- Born: Abu'l Fatḥ al-Ḥasan ibn ʿAbd Allāh ibn Aḥmad ibn ʿAbd al-Jabbār ibn al-Ḥaṣīna al-Sulamī 998 Ma'arrat al-Nu'man
- Died: 22 July 1065 Saruj
- Occupation: Poet
- Writing career
- Language: Arabic
- Period: 11th century
- Genres: Panegyric, Romantic, Elegiac
- Notable work: Diwan Ibn Abi Hasina

= Ibn Abi Hasina =

Abu'l Fatḥ al-Ḥasan ibn ʿAbd Allāh ibn Aḥmad ibn ʿAbd al-Jabbār ibn al-Ḥaṣīna al-Sulamī (أبو الفتح الحسن بن عبدالله بن أحمد بن عبدالجبار بن حسينة السلمي) better known as Ibn Abī Ḥaṣīna (also spelled Ibn Abī Ḥuṣayna; 998–22 July 1065), was an 11th-century Arab poet, who specialized in panegyrics. He benefited from the patronage of the Mirdasid dynasty, whose emirs (princes) he frequently praised in his poetry. His works were published as Diwan Ibn Abi Hasina in 1956.

==Biography==
Ibn Abi Hasina was born in Ma'arrat al-Nu'man in 998 and belonged to the Banu Sulaym, a large and geographically widespread Arab tribe, hence his epithet al-Sulamī. He received much of his early education in his hometown, which at the time was a cultural center. In circa 1019, he met Thimal ibn Salih, the son of the Mirdasid leader Salih ibn Mirdas, in the town of al-Rahba. He dedicated a poem to Thimal during that encounter in 1022, which exhibited his poetic skills and attracted the Mirdasids' favor. When the latter established their state in Aleppo in 1024–1025, Ibn Abi Hasina took residence there and came under Mirdasid patronage. He devoted numerous poems praising their virtues and conquests.

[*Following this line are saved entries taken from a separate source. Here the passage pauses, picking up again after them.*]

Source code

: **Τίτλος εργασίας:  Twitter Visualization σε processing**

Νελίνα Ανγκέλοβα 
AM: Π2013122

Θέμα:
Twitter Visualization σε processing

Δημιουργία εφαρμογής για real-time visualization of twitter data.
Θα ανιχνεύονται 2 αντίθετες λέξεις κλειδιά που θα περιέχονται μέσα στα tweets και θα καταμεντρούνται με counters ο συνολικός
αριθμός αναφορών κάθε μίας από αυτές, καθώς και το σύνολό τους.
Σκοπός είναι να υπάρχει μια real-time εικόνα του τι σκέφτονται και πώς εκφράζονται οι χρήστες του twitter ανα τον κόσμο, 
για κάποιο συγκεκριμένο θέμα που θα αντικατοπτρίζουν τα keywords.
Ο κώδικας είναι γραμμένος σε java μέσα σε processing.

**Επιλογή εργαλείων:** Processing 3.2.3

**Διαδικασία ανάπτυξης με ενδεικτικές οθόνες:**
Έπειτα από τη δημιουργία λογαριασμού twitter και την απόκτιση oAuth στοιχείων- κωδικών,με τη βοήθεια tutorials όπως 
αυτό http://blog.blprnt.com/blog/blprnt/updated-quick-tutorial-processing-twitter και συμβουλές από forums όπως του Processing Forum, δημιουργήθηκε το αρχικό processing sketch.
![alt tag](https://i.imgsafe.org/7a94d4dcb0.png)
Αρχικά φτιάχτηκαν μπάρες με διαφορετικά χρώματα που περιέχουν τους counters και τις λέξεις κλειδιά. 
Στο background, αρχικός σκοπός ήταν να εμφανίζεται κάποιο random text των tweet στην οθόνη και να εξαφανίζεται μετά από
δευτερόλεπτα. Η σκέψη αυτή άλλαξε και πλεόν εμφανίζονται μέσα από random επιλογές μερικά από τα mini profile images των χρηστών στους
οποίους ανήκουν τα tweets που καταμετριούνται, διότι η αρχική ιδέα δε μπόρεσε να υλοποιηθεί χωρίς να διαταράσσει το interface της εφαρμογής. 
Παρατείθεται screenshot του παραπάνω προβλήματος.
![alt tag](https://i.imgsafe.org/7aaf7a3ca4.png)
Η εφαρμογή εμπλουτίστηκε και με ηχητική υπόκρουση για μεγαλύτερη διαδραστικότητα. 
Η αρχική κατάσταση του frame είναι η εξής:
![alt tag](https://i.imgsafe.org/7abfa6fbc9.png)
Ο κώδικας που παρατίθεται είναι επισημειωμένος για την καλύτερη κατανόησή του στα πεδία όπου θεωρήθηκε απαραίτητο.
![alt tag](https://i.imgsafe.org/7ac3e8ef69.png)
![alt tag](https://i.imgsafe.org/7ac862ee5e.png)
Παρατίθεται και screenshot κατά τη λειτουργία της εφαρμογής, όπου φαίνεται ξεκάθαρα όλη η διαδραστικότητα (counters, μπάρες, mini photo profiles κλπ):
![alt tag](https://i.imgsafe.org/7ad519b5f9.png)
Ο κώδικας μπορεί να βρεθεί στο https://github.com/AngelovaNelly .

In 1045, Ibn Abi Hasina was sent by Thimal, then emir of Aleppo, to Cairo on a diplomatic mission to the Fatimid caliph, al-Mustansir. Ibn Abi Hasina wrote al-Mustansir a panegyric and was granted a noble title, making him an amir (prince). He later visited Damascus and wrote poems praising its beauty and dedicating a eulogy to the city's qadi (head Islamic judge), Hamza ibn al-Husayn. Throughout his life, Ibn Abi Hasina remained loyal to the Mirdasids. He died in Saruj on 22 July 1065.

==Poetry==
Ibn Abi Hasina specialized in the panegyric, which accounted for most of his literary work. According to historian J. Rikabi, Ibn Abi Hasina "was distinguished by the quality of his language, his themes remaining the traditional ones". In his panegyrics to the Mirdasid emirs, he extolled their generosity, bravery, martial skills and noble ancestry, all virtues honored in Bedouin culture. However, he also wrote romantic and elegiac poetry. He often sent his poetry to his contemporary and hometown friend, al-Ma'arri, for the latter's commentary. Ibn Abi Hasina's diwan (poetry collection) was published in Damascus in 1956 by Muhammad As'ad Talas. The diwan consisted of two volumes, the first containing Ibn Abi Hasina's poems, the second containing commentary by al-Ma'arri. Among the poems attributed to Ibn Abi Hasina is the following verse:
When we stopped to say a mutual farewell,
and whilst her heart and mine were overflowing with passion and with love,
she wept liquid pearls;
my eyelids let fall cornelians,
and both formed a necklace on her bosom.
— Excerpt from a love poem attributed by historian Ibn Khallikan (d. 1282) to Ibn Abi Hasina, whom he describes as a "poet of some reputation".